Decision Table Testing
Decision table testing handles complex business logic where multiple conditions combine to determine outcomes. When requirements say "if A and B, then X; if A and not B, then Y," a decision table captures all combinations systematically.
When to Use Decision Tables
- Business rules with multiple conditions
- Complex validation logic
- Pricing with conditional discounts
- Access control based on multiple factors
- Insurance premium calculations
- Loan approval logic
Building a Decision Table
Step 1: Identify conditions (inputs)
List all conditions that affect the outcome. Each condition is typically true or false.

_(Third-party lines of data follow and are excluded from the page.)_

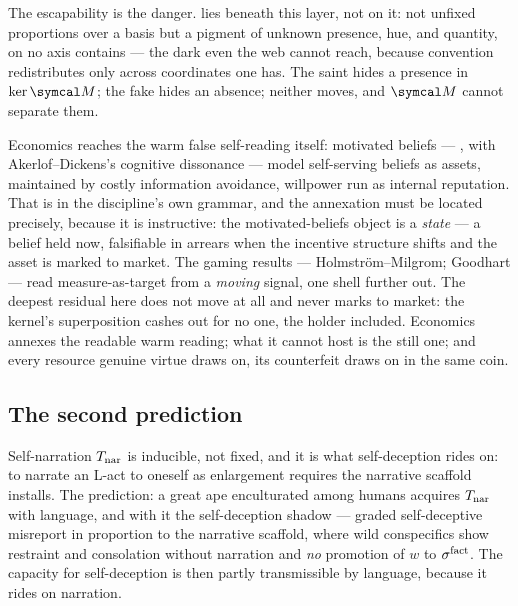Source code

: \documentclass[../main]{subfiles}
\begin{document}
The escapability is the danger.  lies beneath this layer, not on it: not unfixed
proportions over a basis but a pigment of unknown presence, hue, and quantity, on no axis
 contains --- the dark even the web cannot reach, because convention
redistributes only across coordinates one has. The saint hides a presence in $\ker\readout$;
the fake hides an absence; neither moves, and $\readout$ cannot separate them.

\begin{econ}[label=e:goodhart, title={Motivated beliefs reach the warm reading; the residual does not move},
  ref=op:recess, cites={a:benaboutirole,a:goodhart}, departs=annex,
  stopsat={the falsified object is a state --- a belief, readable in arrears when the incentive shifts; the residual here never moves}]
  Economics reaches the warm false self-reading itself: motivated beliefs ---
  \textcite{a:benaboutirole}, with Akerlof--Dickens's cognitive dissonance --- model
  self-serving beliefs as assets, maintained by costly information avoidance, willpower
  run as internal reputation. That is  in the discipline's own grammar,
  and the annexation must be located precisely, because it is instructive: the
  motivated-beliefs object is a \emph{state} --- a belief held now, falsifiable in
  arrears when the incentive structure shifts and the asset is marked to market. The
  gaming results --- Holmstr\"om--Milgrom; Goodhart \parencite{a:goodhart} --- read
  measure-as-target from a \emph{moving} signal, one shell further out. The deepest
  residual here does not move at all and never marks to market: the kernel's
  superposition cashes out for no one, the holder included. Economics annexes the
  readable warm reading; what it cannot host is the still one; and every resource
  genuine virtue draws on, its counterfeit draws on in the same coin.
\end{econ}

\subsection{The second prediction}
\label{subsec:decep:second-prediction}
%
Self-narration $T\sb{\mathrm{nar}}$ is inducible, not fixed, and it is what self-deception rides on: to
narrate an L-act to oneself as enlargement requires the narrative scaffold
 installs. The prediction: a great ape enculturated among humans acquires
$T\sb{\mathrm{nar}}$ with language, and with it the self-deception shadow --- graded self-deceptive
misreport in proportion to the narrative scaffold, where wild conspecifics show restraint and
consolation without narration and \emph{no} promotion of $w$ to $\sigma\sp{\mathrm{fact}}$. The
capacity for self-deception is then partly transmissible by language, because it rides on
narration.
\end{document}
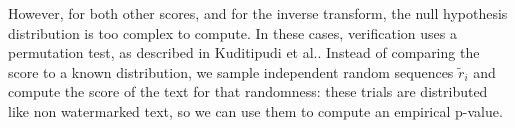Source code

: However, for both other scores, and for the inverse transform, the null hypothesis distribution is too complex to compute. In these cases, verification uses a permutation test, as described in Kuditipudi et al.. Instead of comparing the score to a known distribution, we sample independent random sequences $\tilde{r}_i$ and compute the score of the text for that randomness: these trials are distributed like non watermarked text, so we can use them to compute an empirical p-value. 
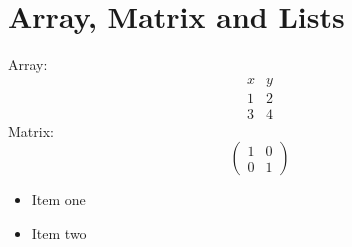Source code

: \documentclass{article}
\begin{document}
\section{Array, Matrix and Lists}
Array:
\[
\begin{array}{c|c}
x & y\\ \hline
1 & 2\\
3 & 4
\end{array}
\]
Matrix:
\[
\begin{pmatrix}1&0\\0&1\end{pmatrix}
\]
\begin{itemize}
\item Item one
\item Item two
\end{itemize}
\end{document}
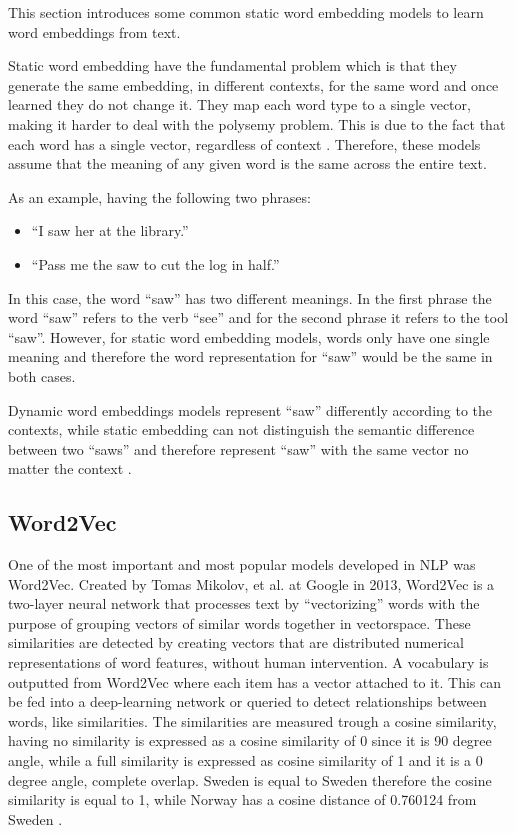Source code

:     \par This section introduces some common static word embedding models to learn word embeddings from text.


    \par Static word embedding have the fundamental problem which is that they generate the same embedding, in different contexts, for the same word and once learned they do not change it. They map each word type to a single vector, making it harder to deal with the polysemy problem. This is due to the fact that each word has a single vector, regardless of context \cite{Mikolov2013}. Therefore, these models assume that the meaning of any given word is the same across the entire text.
   

    \par As an example, having the following two phrases:

    \begin{itemize}
        \item ``I saw her at the library.”
        \item ``Pass me the saw to cut the log in half.”
    \end{itemize}

    \par In this case, the word ``saw” has two different meanings. In the first phrase the word ``saw” refers to the verb ``see” and for the second phrase it refers to the tool ``saw”. However, for static word embedding models, words only have one single meaning and therefore  the word representation for \enquote{saw} would be the same in both cases.

    Dynamic word embeddings models represent ``saw” differently according to the contexts, while static embedding can not distinguish the semantic difference between two ``saws” and therefore represent ``saw” with the same vector no matter the context \cite{Wang2020} \cite{Batista2018}.
\newpage
   
        \subsection{Word2Vec}

        One of the most important and most popular models developed in NLP was Word2Vec. Created by Tomas Mikolov, et al. \cite{Mikolov2013} at Google in 2013, Word2Vec is a two-layer neural network that processes text by \enquote{vectorizing} words with the purpose of grouping vectors of similar words together in vectorspace. These similarities are detected by creating vectors that are distributed numerical representations of word features, without human intervention. A vocabulary is outputted from Word2Vec where each item has a vector attached to it. This can be fed into a deep-learning network or queried to detect relationships between words, like similarities. The similarities are measured trough a cosine similarity, having no similarity is expressed as a cosine similarity of 0 since it is 90 degree angle, while a full similarity is expressed as cosine similarity of 1 and it is a 0 degree angle, complete overlap. Sweden is equal to Sweden therefore the cosine similarity is equal to 1, while Norway has a cosine distance of 0.760124 from Sweden \cite{Wiki}.
        
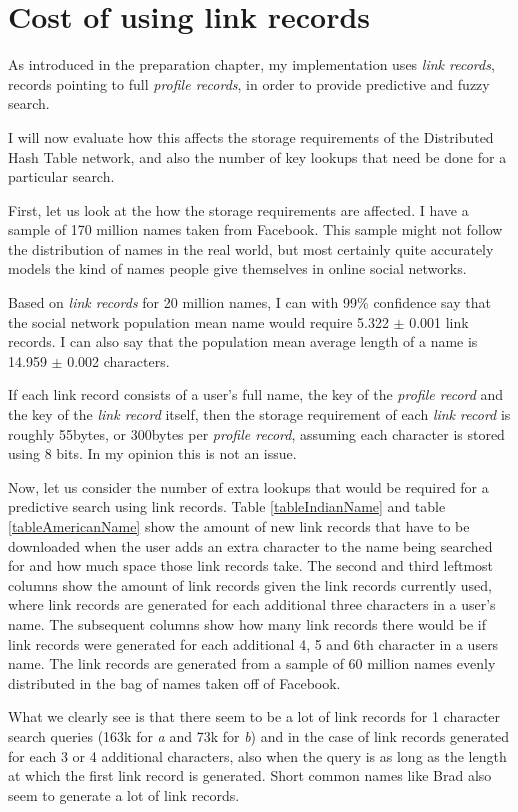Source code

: \section{Cost of using link records}
As introduced in the preparation chapter, my implementation uses \emph{link records}, records pointing to full \emph{profile records}, in order to provide predictive and fuzzy search.

I will now evaluate how this affects the storage requirements of the Distributed Hash Table network, and also the number of key lookups that need be done for a particular search.

First, let us look at the how the storage requirements are affected.
I have a sample of 170 million names taken from Facebook. This sample might not follow the distribution of names in the real world, but most certainly quite accurately models the kind of names people give themselves in online social networks.

Based on \emph{link records} for 20 million names, I can with 99\% confidence say that the social network population mean name would require 5.322 $\pm$ 0.001 link records. I can also say that the population mean average length of a name is 14.959 $\pm$ 0.002 characters.

If each link record consists of a user's full name, the key of the \emph{profile record} and the key of the \emph{link record} itself, then the storage requirement of each \emph{link record} is roughly 55bytes, or 300bytes per \emph{profile record}, assuming each character is stored using 8 bits.
In my opinion this is not an issue.

Now, let us consider the number of extra lookups that would be required for a predictive search using link records. Table \ref{tableIndianName} and table \ref{tableAmericanName} show the amount of new link records that have to be downloaded when the user adds an extra character to the name being searched for and how much space those link records take. The second and third leftmost columns show the amount of link records given the link records currently used, where link records are generated for each additional three characters in a user's name. The subsequent columns show how many link records there would be if link records were generated for each additional 4, 5 and 6th character in a users name.
The link records are generated from a sample of 60 million names evenly distributed in the bag of names taken off of Facebook.

What we clearly see is that there seem to be a lot of link records for 1 character search queries (163k for \emph{a} and 73k for \emph{b}) and in the case of link records generated for each 3 or 4 additional characters, also when the query is as long as the length at which the first link record is generated. Short common names like Brad also seem to generate a lot of link records.

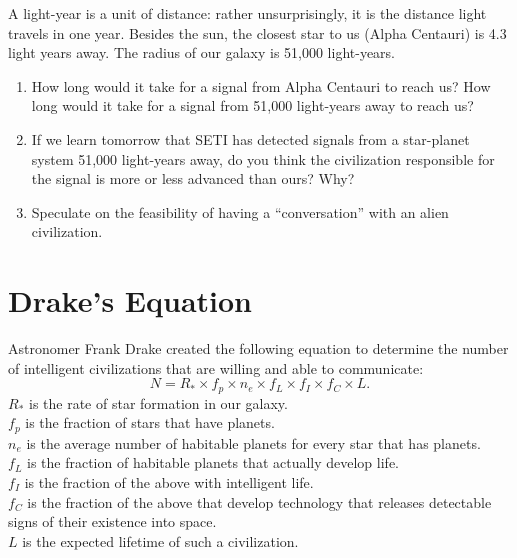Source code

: \documentclass[12pt]{article}%
\begin{document}
A light-year is a unit of distance: rather unsurprisingly, it is the distance light travels in one year.  
Besides the sun, the closest star to us (Alpha Centauri) is 4.3 light years away.  
The radius of our galaxy is 51,000 light-years.  

\begin{enumerate}

\item How long would it take for a signal from Alpha Centauri to reach us?  
How long would it take for a signal from 51,000 light-years away to reach us?  %

\item  If we learn tomorrow that SETI has detected signals from a star-planet system 51,000 light-years away, do you think the civilization responsible for the signal is more or less advanced than ours?  Why? %

\item Speculate on the feasibility of having a ``conversation'' with an alien civilization. 

\end{enumerate}


\section{Drake's Equation}

Astronomer Frank Drake created the following equation to determine the number of intelligent civilizations that are willing and able to communicate:
$$ N = R_{*} \times f_{p} \times n_{e} \times f_{L} \times f_{I} \times f_{C} \times L. $$
$R_{*}$ is the rate of star formation in our galaxy.
\\
$f_{p}$ is the fraction of stars that have planets.
\\
$n_{e}$ is the average number of habitable planets for every star that has planets.
\\
$f_{L}$ is the fraction of habitable planets that actually develop life.
\\
$f_{I}$ is the fraction of the above with intelligent life.
\\
$f_{C}$ is the fraction of the above that develop technology that releases detectable signs of their existence into space.
\\
$L$ is the expected lifetime of such a civilization.
\end{document}
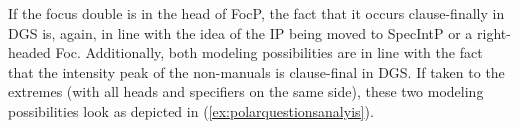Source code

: If the focus double is in the head of FocP, the fact that it occurs clause-finally in DGS is, again, in line with the idea of the IP being moved to SpecIntP or a right-headed Foc\textdegree . Additionally, both modeling possibilities are in line with the fact that the intensity peak of the non-manuals is clause-final in DGS. If taken to the extremes (with all heads and specifiers on the same side), these two modeling possibilities look as depicted in (\ref{ex:polarquestionsanalyis}). 
%
%
%
%
%
%
%
%
%
%

\clearpage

Step 2: Identify actions (outputs)
List all possible system responses or outcomes.
Step 3: Calculate combinations
For N true/false conditions, there are 2^N combinations. Three conditions = 8 rules.
Step 4: Fill in all combinations
Create a column for each combination. Mark which actions apply.
Example: Free Shipping Logic
Business Rules:
- Orders over $50 get free shipping
- Premium members always get free shipping
- Sale items have a $5 flat shipping fee regardless of other factors
Conditions:
- Order over $50? (Y/N)
- Premium member? (Y/N)
- Contains sale items? (Y/N)
Actions:
- Free shipping
- Standard shipping rate
- Flat $5 fee
Decision Table:
| Rule | 1 | 2 | 3 | 4 | 5 | 6 | 7 | 8 |
|---|---|---|---|---|---|---|---|---|
| Order > $50 | Y | Y | Y | Y | N | N | N | N |
| Premium member | Y | Y | N | N | Y | Y | N | N |
| Sale items | Y | N | Y | N | Y | N | Y | N |
| Actions | ||||||||
| Free shipping | - | X | - | X | - | X | - | - |
| Standard rate | - | - | - | - | - | - | - | X |
| Flat $5 | X | - | X | - | X | - | X | - |
When sale items are present, the flat $5 fee applies regardless of other conditions. This table reveals that Rule 8 (non-premium, under $50, no sale items) is the only case paying standard shipping.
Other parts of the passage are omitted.